Woman's memoir lifts lid on New York Chasidic life
A woman who has renounced her Chasidic background is set to send shockwaves around New York's strictly Orthodox community after writing a tell-all memoir about her upbringing.
Deborah Feldman turned her back on life in Brooklyn's Satmar community two years ago, after being pushed into an arranged marriage at 17 years old and becoming a mother at the age of 20.
The 25-year-old's autobiography, "Unorthodox: The Scandalous Rejection of my Hasidic Roots" is heavily critical of her community. In it, she relates how she spent just half an hour with her future husband before they were married.

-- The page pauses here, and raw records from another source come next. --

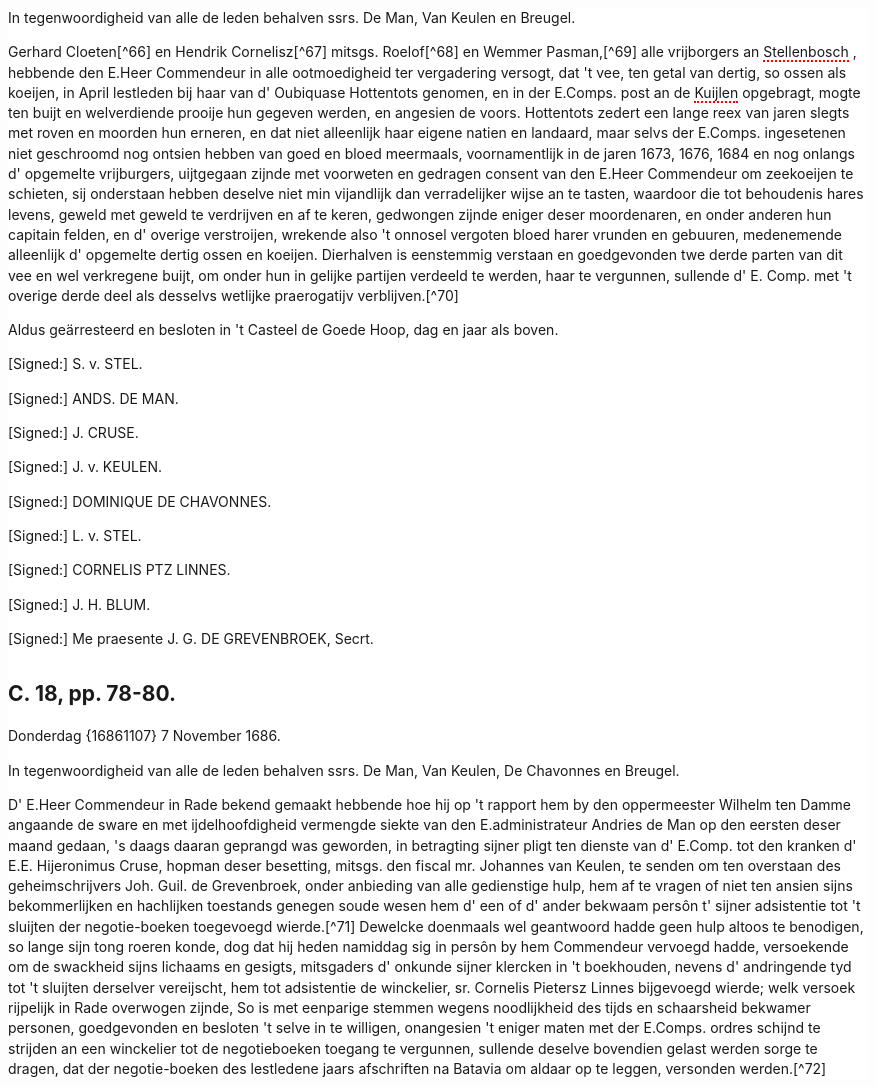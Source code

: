 In tegenwoordigheid van alle de leden behalven ssrs. De Man, Van Keulen en Breugel.

Gerhard Cloeten[^66] en Hendrik Cornelisz[^67] mitsgs. Roelof[^68] en Wemmer Pasman,[^69] alle vrijborgers an <span style="border-bottom: 2px dotted #FF0000;">Stellenbosch</span> , hebbende den E.Heer Commendeur in alle ootmoedigheid ter vergadering versogt, dat 't vee, ten getal van dertig, so ossen als koeijen, in April lestleden bij haar van d' Oubiquase Hottentots genomen, en in der E.Comps. post an de <span style="border-bottom: 2px dotted #FF0000;">Kuijlen</span> opgebragt, mogte ten buijt en welverdiende prooije hun gegeven werden, en angesien de voors. Hottentots zedert een lange reex van jaren slegts met roven en moorden hun erneren, en dat niet alleenlijk haar eigene natien en landaard, maar selvs der E.Comps. ingesetenen niet geschroomd nog ontsien hebben van goed en bloed meermaals, voornamentlijk in de jaren 1673, 1676, 1684 en nog onlangs d' opgemelte vrijburgers, uijtgegaan zijnde met voorweten en gedragen consent van den E.Heer Commendeur om zeekoeijen te schieten, sij onderstaan hebben deselve niet min vijandlijk dan verradelijker wijse an te tasten, waardoor die tot behoudenis hares levens, geweld met geweld te verdrijven en af te keren, gedwongen zijnde eniger deser moordenaren, en onder anderen hun capitain felden, en d' overige verstroijen, wrekende also 't onnosel vergoten bloed harer vrunden en gebuuren, medenemende alleenlijk d' opgemelte dertig ossen en koeijen. Dierhalven is eenstemmig verstaan en goedgevonden twe derde parten van dit vee en wel verkregene buijt, om onder hun in gelijke partijen verdeeld te werden, haar te vergunnen, sullende d' E. Comp. met 't overige derde deel als desselvs wetlijke praerogatijv verblijven.[^70] 

Aldus geärresteerd en besloten in 't Casteel de Goede Hoop, dag en jaar als boven.

[Signed:] S. v. STEL.

[Signed:] ANDS. DE MAN.

[Signed:] J. CRUSE.

[Signed:] J. v. KEULEN.

[Signed:] DOMINIQUE DE CHAVONNES.

[Signed:] L. v. STEL.

[Signed:] CORNELIS PTZ LINNES.

[Signed:] J. H. BLUM.

[Signed:] Me praesente J. G. DE GREVENBROEK, Secrt.

## C. 18, pp. 78-80.

Donderdag {16861107} 7 November 1686.

In tegenwoordigheid van alle de leden behalven ssrs. De Man, Van Keulen, De Chavonnes en Breugel.

D' E.Heer Commendeur in Rade bekend gemaakt hebbende hoe hij op 't rapport hem by den oppermeester Wilhelm ten Damme angaande de sware en met ijdelhoofdigheid vermengde siekte van den E.administrateur Andries de Man op den eersten deser maand gedaan, 's daags daaran geprangd was geworden, in betragting sijner pligt ten dienste van d' E.Comp. tot den kranken d' E.E. Hijeronimus Cruse, hopman deser besetting, mitsgs. den fiscal mr. Johannes van Keulen, te senden om ten overstaan des geheimschrijvers Joh. Guil. de Grevenbroek, onder anbieding van alle gedienstige hulp, hem af te vragen of niet ten ansien sijns bekommerlijken en hachlijken toestands genegen soude wesen hem d' een of d' ander bekwaam persôn t' sijner adsistentie tot 't sluijten der negotie-boeken toegevoegd wierde.[^71] Dewelcke doenmaals wel geantwoord hadde geen hulp altoos te benodigen, so lange sijn tong roeren konde, dog dat hij heden namiddag sig in persôn by hem Commendeur vervoegd hadde, versoekende om de swackheid sijns lichaams en gesigts, mitsgaders d' onkunde sijner klercken in 't boekhouden, nevens d' andringende tyd tot 't sluijten derselver vereijscht, hem tot adsistentie de winckelier, sr. Cornelis Pietersz Linnes bijgevoegd wierde; welk versoek rijpelijk in Rade overwogen zijnde, So is met eenparige stemmen wegens noodlijkheid des tijds en schaarsheid bekwamer personen, goedgevonden en besloten 't selve in te willigen, onangesien 't eniger maten met der E.Comps. ordres schijnd te strijden an een winckelier tot de negotieboeken toegang te vergunnen, sullende deselve bovendien gelast werden sorge te dragen, dat der negotie-boeken des lestledene jaars afschriften na Batavia om aldaar op te leggen, versonden werden.[^72]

Ms Feldman's book explains that she was almost totally unaware of the facts of life as a teenager and that she rebelled by hiding secular books by Jane Austen and Louisa May Alcott under her bed.
Most troublingly, she recounts being sexually assaulted by a cousin when she was 12 and of being forced to keep quiet about it.
She escaped her old life after signing up to college classes and moving in with a friend and is now bringing up her son as a single parent. Her old community has disowned her and she claims she has been sent hate-mail.
"It wasn't an easy decision for me," she told the New York Post. But she said she couldn't live her old life simply to avoid causing her family pain. "Now, I am a pariah," she said.
Ms Feldman said she believed the Satmar community was no different to Muslim extremists. "How is this any better? This is just another example of extreme fundamentalism."